Plain-text document sources
##############################
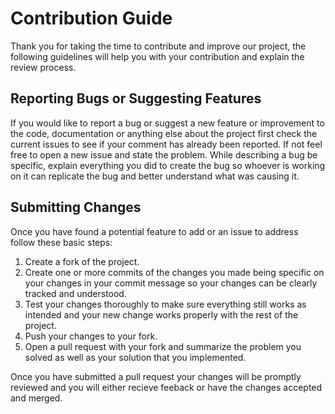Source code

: # Contribution Guide
Thank you for taking the time to contribute and improve our project, the following guidelines will help you with your contribution and explain the review process. 

## Reporting Bugs or Suggesting Features
If you would like to report a bug or suggest a new feature or improvement to the code, documentation or anything else about the project first check the current issues to see if your comment has already been reported. If not feel free to open a new issue and state the problem. While describing a bug be specific, explain everything you did to create the bug so whoever is working on it can replicate the bug and better understand what was causing it.

## Submitting Changes
Once you have found a potential feature to add or an issue to address follow these basic steps:
1. Create a fork of the project. 
2. Create one or more commits of the changes you made being specific on your changes in your commit message so your changes can be clearly tracked and understood. 
3. Test your changes thoroughly to make sure everything still works as intended and your new change works properly with the rest of the project.
4. Push your changes to your fork.
5. Open a pull request with your fork and summarize the problem you solved as well as your solution that you implemented. 

Once you have submitted a pull request your changes will be promptly reviewed and you will either recieve feeback or have the changes accepted and merged.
##############################
Aim of the task: Could you transcribe exactly the lines from the start of the records through the line containing "## Reporting Bugs or Suggesting Features", both ends included, leaving the pictures out?

Answer for the task:
Source code

: # Contribution Guide
Thank you for taking the time to contribute and improve our project, the following guidelines will help you with your contribution and explain the review process. 

## Reporting Bugs or Suggesting Features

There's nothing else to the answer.